══ SOURCE RECORDS ══

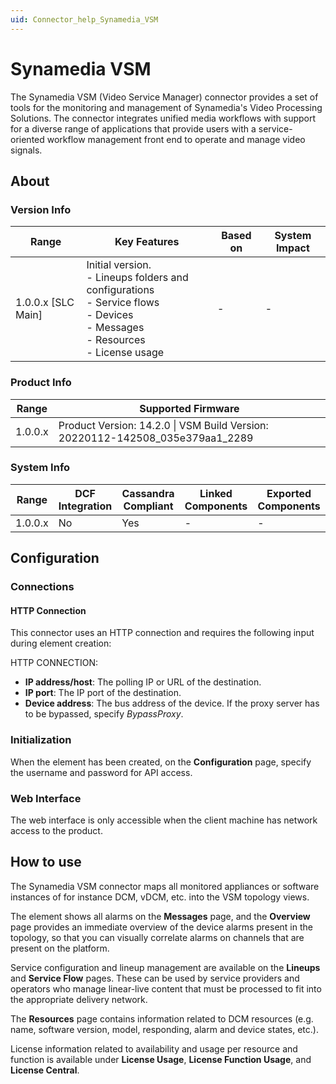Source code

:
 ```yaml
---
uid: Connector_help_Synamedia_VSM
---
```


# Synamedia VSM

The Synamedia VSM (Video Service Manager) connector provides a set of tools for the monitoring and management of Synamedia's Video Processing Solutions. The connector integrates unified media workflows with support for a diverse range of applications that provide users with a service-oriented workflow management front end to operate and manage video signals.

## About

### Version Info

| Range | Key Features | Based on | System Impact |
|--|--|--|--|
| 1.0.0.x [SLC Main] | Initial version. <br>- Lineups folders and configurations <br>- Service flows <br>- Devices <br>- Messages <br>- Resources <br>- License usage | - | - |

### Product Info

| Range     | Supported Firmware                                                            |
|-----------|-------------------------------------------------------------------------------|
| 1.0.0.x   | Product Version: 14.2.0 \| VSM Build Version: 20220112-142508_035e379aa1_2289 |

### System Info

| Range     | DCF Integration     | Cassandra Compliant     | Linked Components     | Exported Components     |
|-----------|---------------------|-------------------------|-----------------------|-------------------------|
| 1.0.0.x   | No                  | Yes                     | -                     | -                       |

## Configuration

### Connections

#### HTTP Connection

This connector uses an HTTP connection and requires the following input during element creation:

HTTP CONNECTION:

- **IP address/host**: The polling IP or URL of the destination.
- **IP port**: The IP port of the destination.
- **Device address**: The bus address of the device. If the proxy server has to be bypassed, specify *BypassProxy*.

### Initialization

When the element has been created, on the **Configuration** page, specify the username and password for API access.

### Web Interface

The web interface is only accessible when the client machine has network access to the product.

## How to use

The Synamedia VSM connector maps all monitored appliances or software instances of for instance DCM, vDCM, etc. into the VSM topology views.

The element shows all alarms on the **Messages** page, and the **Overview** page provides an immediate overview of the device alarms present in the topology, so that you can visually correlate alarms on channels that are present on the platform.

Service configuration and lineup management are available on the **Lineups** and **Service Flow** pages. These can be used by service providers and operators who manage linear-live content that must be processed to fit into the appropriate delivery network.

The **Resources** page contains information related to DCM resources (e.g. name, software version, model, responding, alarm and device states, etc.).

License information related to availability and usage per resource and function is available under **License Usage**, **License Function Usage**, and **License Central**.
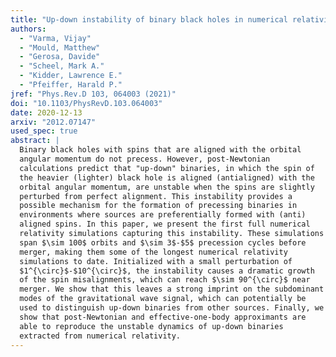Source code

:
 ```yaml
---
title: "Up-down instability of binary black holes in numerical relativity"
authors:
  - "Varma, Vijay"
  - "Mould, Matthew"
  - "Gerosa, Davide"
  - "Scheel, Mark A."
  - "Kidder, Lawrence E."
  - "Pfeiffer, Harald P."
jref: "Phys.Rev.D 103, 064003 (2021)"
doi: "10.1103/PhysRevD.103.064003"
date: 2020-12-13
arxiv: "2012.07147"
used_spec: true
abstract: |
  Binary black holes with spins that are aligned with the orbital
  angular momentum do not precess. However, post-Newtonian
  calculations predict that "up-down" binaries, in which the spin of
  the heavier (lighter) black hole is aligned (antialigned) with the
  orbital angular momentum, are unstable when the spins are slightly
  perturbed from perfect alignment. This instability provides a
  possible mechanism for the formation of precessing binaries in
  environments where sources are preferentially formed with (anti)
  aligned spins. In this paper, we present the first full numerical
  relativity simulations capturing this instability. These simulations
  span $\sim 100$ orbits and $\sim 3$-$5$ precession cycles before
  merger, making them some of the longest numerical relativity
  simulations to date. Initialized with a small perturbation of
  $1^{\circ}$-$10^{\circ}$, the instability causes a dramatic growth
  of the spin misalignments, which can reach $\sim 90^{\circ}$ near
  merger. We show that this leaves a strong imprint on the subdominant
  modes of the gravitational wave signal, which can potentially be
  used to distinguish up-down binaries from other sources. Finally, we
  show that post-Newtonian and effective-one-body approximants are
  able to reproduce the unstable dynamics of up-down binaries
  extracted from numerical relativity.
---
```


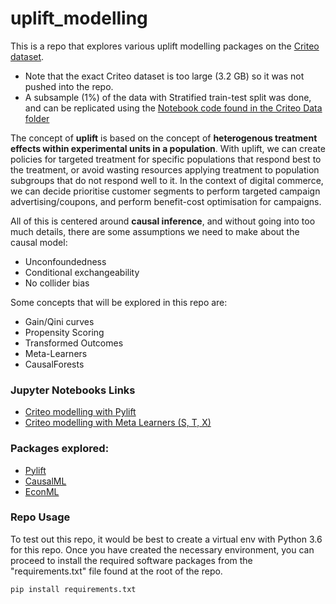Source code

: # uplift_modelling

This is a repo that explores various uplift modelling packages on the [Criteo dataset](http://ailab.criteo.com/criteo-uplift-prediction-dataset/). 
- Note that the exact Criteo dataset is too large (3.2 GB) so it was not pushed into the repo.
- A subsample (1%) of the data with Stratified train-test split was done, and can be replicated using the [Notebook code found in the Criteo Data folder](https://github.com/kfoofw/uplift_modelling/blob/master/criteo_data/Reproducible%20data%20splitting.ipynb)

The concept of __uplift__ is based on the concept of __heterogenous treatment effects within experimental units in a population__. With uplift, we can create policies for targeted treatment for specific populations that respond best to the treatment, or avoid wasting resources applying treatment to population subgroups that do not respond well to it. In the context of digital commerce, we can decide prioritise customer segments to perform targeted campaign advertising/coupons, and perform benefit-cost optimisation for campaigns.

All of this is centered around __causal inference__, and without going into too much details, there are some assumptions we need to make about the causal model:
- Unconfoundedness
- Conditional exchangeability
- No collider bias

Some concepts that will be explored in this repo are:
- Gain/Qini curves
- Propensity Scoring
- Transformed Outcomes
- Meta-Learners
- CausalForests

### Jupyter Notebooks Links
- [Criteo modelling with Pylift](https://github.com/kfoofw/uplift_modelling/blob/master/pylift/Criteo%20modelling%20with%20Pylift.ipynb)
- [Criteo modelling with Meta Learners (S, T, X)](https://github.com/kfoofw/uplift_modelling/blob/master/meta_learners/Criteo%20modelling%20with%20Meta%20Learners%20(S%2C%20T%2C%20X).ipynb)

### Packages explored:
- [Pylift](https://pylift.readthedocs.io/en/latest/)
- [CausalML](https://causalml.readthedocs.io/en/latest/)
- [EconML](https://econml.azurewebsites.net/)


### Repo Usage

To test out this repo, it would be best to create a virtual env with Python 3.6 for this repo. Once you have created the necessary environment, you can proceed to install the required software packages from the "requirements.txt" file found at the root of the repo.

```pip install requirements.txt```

═══

**DESCRIPTION OF THE TASK**
From the data, pick out every line that includes "spins".

**TASK RESULT**
  Binary black holes with spins that are aligned with the orbital
  orbital angular momentum, are unstable when the spins are slightly
  aligned spins. In this paper, we present the first full numerical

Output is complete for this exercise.